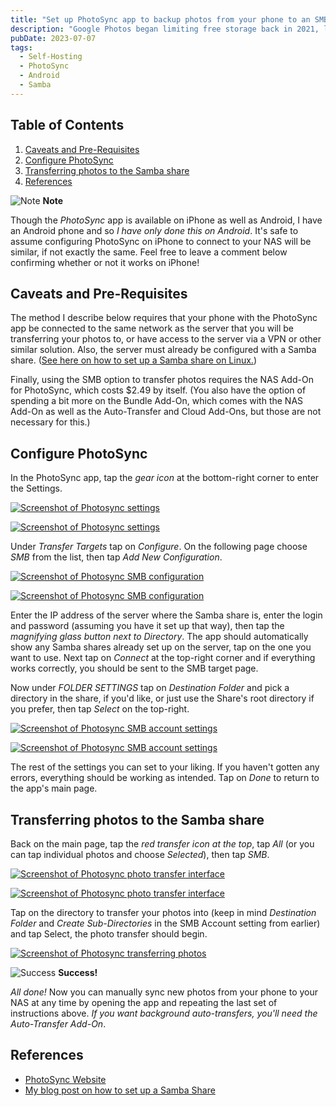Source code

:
 ```yaml
---
title: "Set up PhotoSync app to backup photos from your phone to an SMB share on your home server"
description: "Google Photos began limiting free storage back in 2021, limiting you to 15 GB of storage when uploading photos in their original size uncompressed. Rather than wait and see if I hit the cap, I decided to try replacing Google Photos with a self-hosted solution. Here's how I did it."
pubDate: 2023-07-07
tags:
  - Self-Hosting
  - PhotoSync
  - Android
  - Samba
---
```


## Table of Contents

1. [Caveats and Pre-Requisites](#pre)
2. [Configure PhotoSync](#config)
3. [Transferring photos to the Samba share](#transfer)
4. [References](#ref)

<div>
  <div class="note">
    <span>
      <img src="/assets/note.svg" class="note-icon" alt="Note" loading="lazy" decoding="async" />
      <b>Note</b>
    </span>
    <p>
      Though the <em>PhotoSync</em> app is available on iPhone as well as Android, I have an Android phone and so <em>I have only done this on Android</em>. It's safe to assume configuring PhotoSync on iPhone to connect to your NAS will be similar, if not exactly the same. Feel free to leave a comment below confirming whether or not it works on iPhone!
    </p>
  </div>
</div>

<div id='pre'/>

## Caveats and Pre-Requisites

The method I describe below requires that your phone with the PhotoSync app be connected to the same network as the server that you will be transferring your photos to, or have access to the server via a VPN or other similar solution. Also, the server must already be configured with a Samba share. (<a href="/blog/setup-a-samba-share-on-linux-via-command-line" target="_blank">See here on how to set up a Samba share on Linux.</a>)

Finally, using the SMB option to transfer photos requires the NAS Add-On for PhotoSync, which costs $2.49 by itself. (You also have the option of spending a bit more on the Bundle Add-On, which comes with the NAS Add-On as well as the Auto-Transfer and Cloud Add-Ons, but those are not necessary for this.)

<div id='config'/>

## Configure PhotoSync

In the PhotoSync app, tap the _gear icon_ at the bottom-right corner to enter the Settings.

[![Screenshot of Photosync settings](../../img/photosync1.jpg)](../../img/photosync1.jpg)

[![Screenshot of Photosync settings](../../img/photosync2.jpg)](../../img/photosync2.jpg)

Under _Transfer Targets_ tap on _Configure_. On the following page choose _SMB_ from the list, then tap _Add New Configuration_.

[![Screenshot of Photosync SMB configuration](../../img/photosync3.jpg)](../../img/photosync3.jpg)

[![Screenshot of Photosync SMB configuration](../../img/photosync4.jpg)](../../img/photosync4.jpg)

Enter the IP address of the server where the Samba share is, enter the login and password (assuming you have it set up that way), then tap the _magnifying glass button next to Directory_. The app should automatically show any Samba shares already set up on the server, tap on the one you want to use. Next tap on _Connect_ at the top-right corner and if everything works correctly, you should be sent to the SMB target page.

Now under _FOLDER SETTINGS_ tap on _Destination Folder_ and pick a directory in the share, if you'd like, or just use the Share's root directory if you prefer, then tap _Select_ on the top-right.

[![Screenshot of Photosync SMB account settings](../../img/photosync5.jpg)](../../img/photosync5.jpg)

[![Screenshot of Photosync SMB account settings](../../img/photosync6.jpg)](../../img/photosync6.jpg)

The rest of the settings you can set to your liking. If you haven't gotten any errors, everything should be working as intended. Tap on _Done_ to return to the app's main page.

<div id='transfer'/>

## Transferring photos to the Samba share

Back on the main page, tap the _red transfer icon at the top_, tap _All_ (or you can tap individual photos and choose _Selected_), then tap _SMB_.

[![Screenshot of Photosync photo transfer interface](../../img/photosync7.jpg)](../../img/photosync7.jpg)

[![Screenshot of Photosync photo transfer interface](../../img/photosync8.jpg)](../../img/photosync8.jpg)

Tap on the directory to transfer your photos into (keep in mind _Destination Folder_ and _Create Sub-Directories_ in the SMB Account setting from earlier) and tap Select, the photo transfer should begin.

[![Screenshot of Photosync transferring photos](../../img/photosync9.jpg)](../../img/photosync9.jpg)

<div class="success">
  <span>
    <img src="/assets/success.svg" class="success-icon" alt="Success" loading="lazy" decoding="async" />
    <b>Success!</b>
  </span>
  <p>
    <em>All done!</em> Now you can manually sync new photos from your phone to your NAS at any time by opening the app and repeating the last set of instructions above. <em>If you want background auto-transfers, you'll need the Auto-Transfer Add-On</em>. 
  </p>
</div>

<div id='ref'/>

## References

- <a href="https://www.photosync-app.com/home" target="_blank">PhotoSync Website</a>
- <a href="/blog/setup-a-samba-share-on-linux-via-command-line">My blog post on how to set up a Samba Share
=-=-=-=-=
◆ **Try it**:
Your reply should be the full data above, copied exactly, with no pictures in it.

◆ **Solution to this exercise**:
Source code

:
 ```yaml
---
title: "Set up PhotoSync app to backup photos from your phone to an SMB share on your home server"
description: "Google Photos began limiting free storage back in 2021, limiting you to 15 GB of storage when uploading photos in their original size uncompressed. Rather than wait and see if I hit the cap, I decided to try replacing Google Photos with a self-hosted solution. Here's how I did it."
pubDate: 2023-07-07
tags:
  - Self-Hosting
  - PhotoSync
  - Android
  - Samba
---
```


## Table of Contents

1. [Caveats and Pre-Requisites](#pre)
2. [Configure PhotoSync](#config)
3. [Transferring photos to the Samba share](#transfer)
4. [References](#ref)

<div>
  <div class="note">
    <span>
      <img src="/assets/note.svg" class="note-icon" alt="Note" loading="lazy" decoding="async" />
      <b>Note</b>
    </span>
    <p>
      Though the <em>PhotoSync</em> app is available on iPhone as well as Android, I have an Android phone and so <em>I have only done this on Android</em>. It's safe to assume configuring PhotoSync on iPhone to connect to your NAS will be similar, if not exactly the same. Feel free to leave a comment below confirming whether or not it works on iPhone!
    </p>
  </div>
</div>

<div id='pre'/>

## Caveats and Pre-Requisites

The method I describe below requires that your phone with the PhotoSync app be connected to the same network as the server that you will be transferring your photos to, or have access to the server via a VPN or other similar solution. Also, the server must already be configured with a Samba share. (<a href="/blog/setup-a-samba-share-on-linux-via-command-line" target="_blank">See here on how to set up a Samba share on Linux.</a>)

Finally, using the SMB option to transfer photos requires the NAS Add-On for PhotoSync, which costs $2.49 by itself. (You also have the option of spending a bit more on the Bundle Add-On, which comes with the NAS Add-On as well as the Auto-Transfer and Cloud Add-Ons, but those are not necessary for this.)

<div id='config'/>

## Configure PhotoSync

In the PhotoSync app, tap the _gear icon_ at the bottom-right corner to enter the Settings.

[![Screenshot of Photosync settings](../../img/photosync1.jpg)](../../img/photosync1.jpg)

[![Screenshot of Photosync settings](../../img/photosync2.jpg)](../../img/photosync2.jpg)

Under _Transfer Targets_ tap on _Configure_. On the following page choose _SMB_ from the list, then tap _Add New Configuration_.

[![Screenshot of Photosync SMB configuration](../../img/photosync3.jpg)](../../img/photosync3.jpg)

[![Screenshot of Photosync SMB configuration](../../img/photosync4.jpg)](../../img/photosync4.jpg)

Enter the IP address of the server where the Samba share is, enter the login and password (assuming you have it set up that way), then tap the _magnifying glass button next to Directory_. The app should automatically show any Samba shares already set up on the server, tap on the one you want to use. Next tap on _Connect_ at the top-right corner and if everything works correctly, you should be sent to the SMB target page.

Now under _FOLDER SETTINGS_ tap on _Destination Folder_ and pick a directory in the share, if you'd like, or just use the Share's root directory if you prefer, then tap _Select_ on the top-right.

[![Screenshot of Photosync SMB account settings](../../img/photosync5.jpg)](../../img/photosync5.jpg)

[![Screenshot of Photosync SMB account settings](../../img/photosync6.jpg)](../../img/photosync6.jpg)

The rest of the settings you can set to your liking. If you haven't gotten any errors, everything should be working as intended. Tap on _Done_ to return to the app's main page.

<div id='transfer'/>

## Transferring photos to the Samba share

Back on the main page, tap the _red transfer icon at the top_, tap _All_ (or you can tap individual photos and choose _Selected_), then tap _SMB_.

[![Screenshot of Photosync photo transfer interface](../../img/photosync7.jpg)](../../img/photosync7.jpg)

[![Screenshot of Photosync photo transfer interface](../../img/photosync8.jpg)](../../img/photosync8.jpg)

Tap on the directory to transfer your photos into (keep in mind _Destination Folder_ and _Create Sub-Directories_ in the SMB Account setting from earlier) and tap Select, the photo transfer should begin.

[![Screenshot of Photosync transferring photos](../../img/photosync9.jpg)](../../img/photosync9.jpg)

<div class="success">
  <span>
    <img src="/assets/success.svg" class="success-icon" alt="Success" loading="lazy" decoding="async" />
    <b>Success!</b>
  </span>
  <p>
    <em>All done!</em> Now you can manually sync new photos from your phone to your NAS at any time by opening the app and repeating the last set of instructions above. <em>If you want background auto-transfers, you'll need the Auto-Transfer Add-On</em>. 
  </p>
</div>

<div id='ref'/>

## References

- <a href="https://www.photosync-app.com/home" target="_blank">PhotoSync Website</a>
- <a href="/blog/setup-a-samba-share-on-linux-via-command-line">My blog post on how to set up a Samba Share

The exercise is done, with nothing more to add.